Wednesday, May 22, 2024


Coming Your Way: Another Crackdown on Hand-Held Cell Phone Use

Watch out hand-held cell phone drivers. Another police crackdown is on the way. Image

Westport Police announced today the next wave of the “U Drive. U Text. U Pay” campaign against hand-held cell phone use, including texting, while driving will take place Aug. 3 to Aug. 16.

The new campaign follows a similar one in April that police said resulted in an 8 percent drop in mobile phone use by drivers at observation locations throughout municipalities where police conducted enforcement. 

“The drop in observed use is encouraging to law enforcement agencies, and demonstrates the need to reinforce to motorists that mobile phone use while driving is both dangerous and illegal,” said Capt. Sam Arciola.

The last campaign resulted in almost 16,000 citations issued to motorists who chose to ignore Connecticut’s distracted driving laws, he said.

This was a 400 percent increase in citations in one month than any other month over the most recent three-year period (2012-2014) when a specialized enforcement campaign did not occur, Arciola said. 

More than 50 law enforcement agencies including both state and local police are again participating in this operation aimed at keeping Connecticut’s roadways safe.

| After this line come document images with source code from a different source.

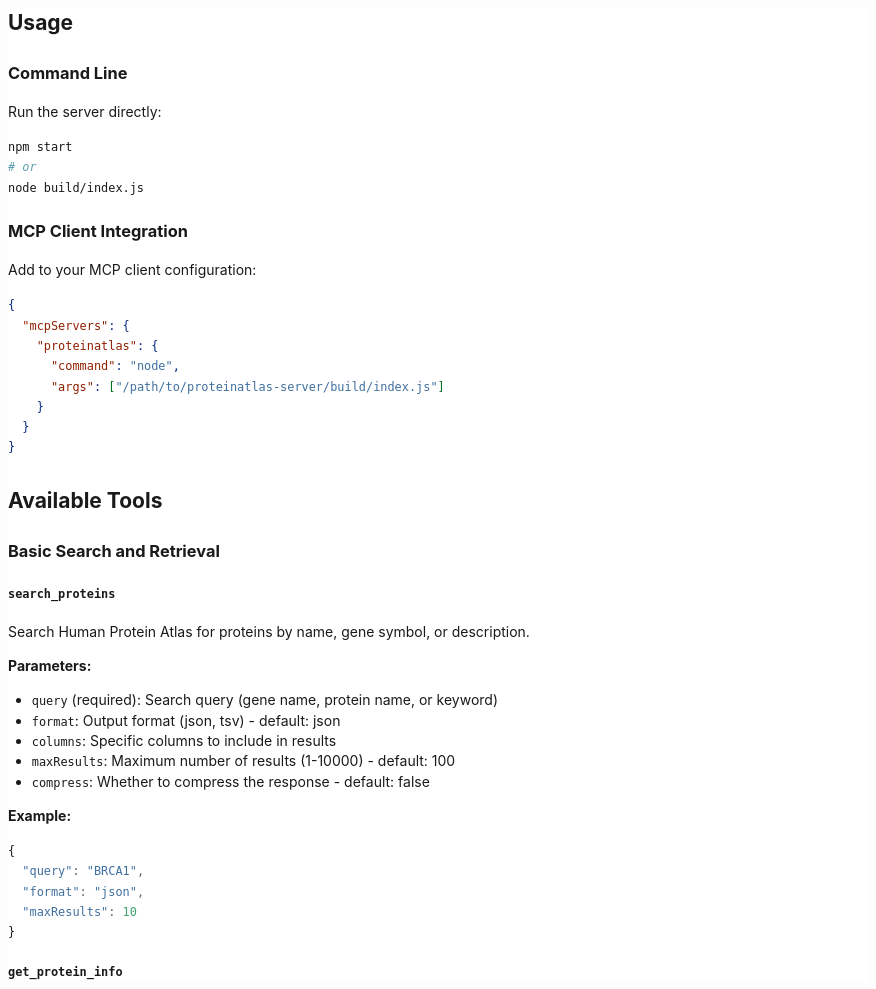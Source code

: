 ## Usage

### Command Line

Run the server directly:

```bash
npm start
# or
node build/index.js
```

### MCP Client Integration

Add to your MCP client configuration:

```json
{
  "mcpServers": {
    "proteinatlas": {
      "command": "node",
      "args": ["/path/to/proteinatlas-server/build/index.js"]
    }
  }
}
```

## Available Tools

### Basic Search and Retrieval

#### `search_proteins`

Search Human Protein Atlas for proteins by name, gene symbol, or description.

**Parameters:**

- `query` (required): Search query (gene name, protein name, or keyword)
- `format`: Output format (json, tsv) - default: json
- `columns`: Specific columns to include in results
- `maxResults`: Maximum number of results (1-10000) - default: 100
- `compress`: Whether to compress the response - default: false

**Example:**

```javascript
{
  "query": "BRCA1",
  "format": "json",
  "maxResults": 10
}
```

#### `get_protein_info`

“We’re making gains”, said Arciola “Considering the seriousness of this problem and the fact that we saw movement in the right direction is a sign we need to continue to this program.

“Unfortunately, the fear of a getting a ticket is the only incentive for people to change their behavior.”

Under Connecticut’s cell phone and texting law, violations involve heavy fines, ranging from $150 for a first offense, $300 for a second violation, and $500 for each subsequent violation.

In 2013, 3,154 people were killed and an estimated additional 424,000 were injured in motor vehicle crashes involv¬ing distracted drivers, he said.

Connecticut remains the only state in the nation to receive special distracted driving prevention funds – the same funds that allow for special patrols to identify, stop and cite drivers who choose to ignore distracted driving laws.

Morr than $4.6 million has been awarded to the state over the last two years specifically to fund campaigns like this one, Arciola said.

Connecticut qualifies for this federal funding source through a mix of tough laws – and, a proven track record in strong enforcement of distracted driving laws.

“We’re going to keep doing this until people get the message,” Arciola said.